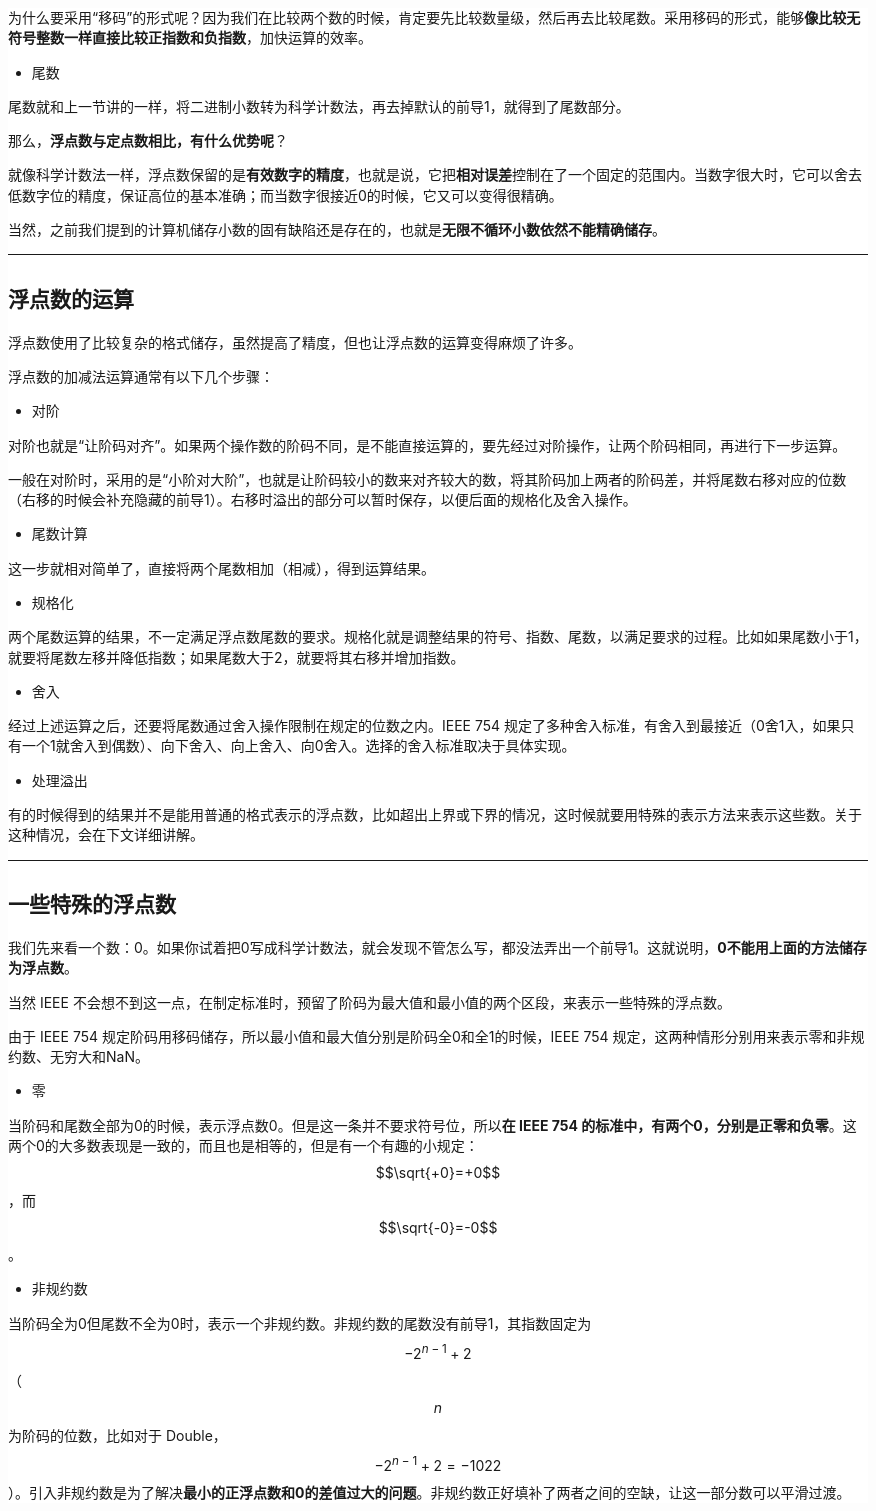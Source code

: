 为什么要采用“移码”的形式呢？因为我们在比较两个数的时候，肯定要先比较数量级，然后再去比较尾数。采用移码的形式，能够**像比较无符号整数一样直接比较正指数和负指数**，加快运算的效率。

- 尾数

尾数就和上一节讲的一样，将二进制小数转为科学计数法，再去掉默认的前导1，就得到了尾数部分。

那么，**浮点数与定点数相比，有什么优势呢**？

就像科学计数法一样，浮点数保留的是**有效数字的精度**，也就是说，它把**相对误差**控制在了一个固定的范围内。当数字很大时，它可以舍去低数字位的精度，保证高位的基本准确；而当数字很接近0的时候，它又可以变得很精确。

当然，之前我们提到的计算机储存小数的固有缺陷还是存在的，也就是**无限不循环小数依然不能精确储存**。

---
## 浮点数的运算
浮点数使用了比较复杂的格式储存，虽然提高了精度，但也让浮点数的运算变得麻烦了许多。

浮点数的加减法运算通常有以下几个步骤：

- 对阶

对阶也就是“让阶码对齐”。如果两个操作数的阶码不同，是不能直接运算的，要先经过对阶操作，让两个阶码相同，再进行下一步运算。

一般在对阶时，采用的是“小阶对大阶”，也就是让阶码较小的数来对齐较大的数，将其阶码加上两者的阶码差，并将尾数右移对应的位数（右移的时候会补充隐藏的前导1）。右移时溢出的部分可以暂时保存，以便后面的规格化及舍入操作。

- 尾数计算

这一步就相对简单了，直接将两个尾数相加（相减），得到运算结果。

- 规格化

两个尾数运算的结果，不一定满足浮点数尾数的要求。规格化就是调整结果的符号、指数、尾数，以满足要求的过程。比如如果尾数小于1，就要将尾数左移并降低指数；如果尾数大于2，就要将其右移并增加指数。

- 舍入

经过上述运算之后，还要将尾数通过舍入操作限制在规定的位数之内。IEEE 754 规定了多种舍入标准，有舍入到最接近（0舍1入，如果只有一个1就舍入到偶数）、向下舍入、向上舍入、向0舍入。选择的舍入标准取决于具体实现。

- 处理溢出

有的时候得到的结果并不是能用普通的格式表示的浮点数，比如超出上界或下界的情况，这时候就要用特殊的表示方法来表示这些数。关于这种情况，会在下文详细讲解。

---
## 一些特殊的浮点数
我们先来看一个数：0。如果你试着把0写成科学计数法，就会发现不管怎么写，都没法弄出一个前导1。这就说明，**0不能用上面的方法储存为浮点数**。

当然 IEEE 不会想不到这一点，在制定标准时，预留了阶码为最大值和最小值的两个区段，来表示一些特殊的浮点数。

由于 IEEE 754 规定阶码用移码储存，所以最小值和最大值分别是阶码全0和全1的时候，IEEE 754 规定，这两种情形分别用来表示零和非规约数、无穷大和NaN。

- 零

当阶码和尾数全部为0的时候，表示浮点数0。但是这一条并不要求符号位，所以**在 IEEE 754 的标准中，有两个0，分别是正零和负零**。这两个0的大多数表现是一致的，而且也是相等的，但是有一个有趣的小规定： $$\sqrt{+0}=+0$$ ，而 $$\sqrt{-0}=-0$$ 。

- 非规约数

当阶码全为0但尾数不全为0时，表示一个非规约数。非规约数的尾数没有前导1，其指数固定为 $$-2^{n-1}+2$$ （ $$n$$ 为阶码的位数，比如对于 Double， $$-2^{n-1}+2=-1022$$ ）。引入非规约数是为了解决**最小的正浮点数和0的差值过大的问题**。非规约数正好填补了两者之间的空缺，让这一部分数可以平滑过渡。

_Work order:_ The result should be an exact copy of every entry above, with no pictures included.

_Result for this task:_
Source code

: 为什么要采用“移码”的形式呢？因为我们在比较两个数的时候，肯定要先比较数量级，然后再去比较尾数。采用移码的形式，能够**像比较无符号整数一样直接比较正指数和负指数**，加快运算的效率。

- 尾数

尾数就和上一节讲的一样，将二进制小数转为科学计数法，再去掉默认的前导1，就得到了尾数部分。

那么，**浮点数与定点数相比，有什么优势呢**？

就像科学计数法一样，浮点数保留的是**有效数字的精度**，也就是说，它把**相对误差**控制在了一个固定的范围内。当数字很大时，它可以舍去低数字位的精度，保证高位的基本准确；而当数字很接近0的时候，它又可以变得很精确。

当然，之前我们提到的计算机储存小数的固有缺陷还是存在的，也就是**无限不循环小数依然不能精确储存**。

---
## 浮点数的运算
浮点数使用了比较复杂的格式储存，虽然提高了精度，但也让浮点数的运算变得麻烦了许多。

浮点数的加减法运算通常有以下几个步骤：

- 对阶

对阶也就是“让阶码对齐”。如果两个操作数的阶码不同，是不能直接运算的，要先经过对阶操作，让两个阶码相同，再进行下一步运算。

一般在对阶时，采用的是“小阶对大阶”，也就是让阶码较小的数来对齐较大的数，将其阶码加上两者的阶码差，并将尾数右移对应的位数（右移的时候会补充隐藏的前导1）。右移时溢出的部分可以暂时保存，以便后面的规格化及舍入操作。

- 尾数计算

这一步就相对简单了，直接将两个尾数相加（相减），得到运算结果。

- 规格化

两个尾数运算的结果，不一定满足浮点数尾数的要求。规格化就是调整结果的符号、指数、尾数，以满足要求的过程。比如如果尾数小于1，就要将尾数左移并降低指数；如果尾数大于2，就要将其右移并增加指数。

- 舍入

经过上述运算之后，还要将尾数通过舍入操作限制在规定的位数之内。IEEE 754 规定了多种舍入标准，有舍入到最接近（0舍1入，如果只有一个1就舍入到偶数）、向下舍入、向上舍入、向0舍入。选择的舍入标准取决于具体实现。

- 处理溢出

有的时候得到的结果并不是能用普通的格式表示的浮点数，比如超出上界或下界的情况，这时候就要用特殊的表示方法来表示这些数。关于这种情况，会在下文详细讲解。

---
## 一些特殊的浮点数
我们先来看一个数：0。如果你试着把0写成科学计数法，就会发现不管怎么写，都没法弄出一个前导1。这就说明，**0不能用上面的方法储存为浮点数**。

当然 IEEE 不会想不到这一点，在制定标准时，预留了阶码为最大值和最小值的两个区段，来表示一些特殊的浮点数。

由于 IEEE 754 规定阶码用移码储存，所以最小值和最大值分别是阶码全0和全1的时候，IEEE 754 规定，这两种情形分别用来表示零和非规约数、无穷大和NaN。

- 零

当阶码和尾数全部为0的时候，表示浮点数0。但是这一条并不要求符号位，所以**在 IEEE 754 的标准中，有两个0，分别是正零和负零**。这两个0的大多数表现是一致的，而且也是相等的，但是有一个有趣的小规定： $$\sqrt{+0}=+0$$ ，而 $$\sqrt{-0}=-0$$ 。

- 非规约数

当阶码全为0但尾数不全为0时，表示一个非规约数。非规约数的尾数没有前导1，其指数固定为 $$-2^{n-1}+2$$ （ $$n$$ 为阶码的位数，比如对于 Double， $$-2^{n-1}+2=-1022$$ ）。引入非规约数是为了解决**最小的正浮点数和0的差值过大的问题**。非规约数正好填补了两者之间的空缺，让这一部分数可以平滑过渡。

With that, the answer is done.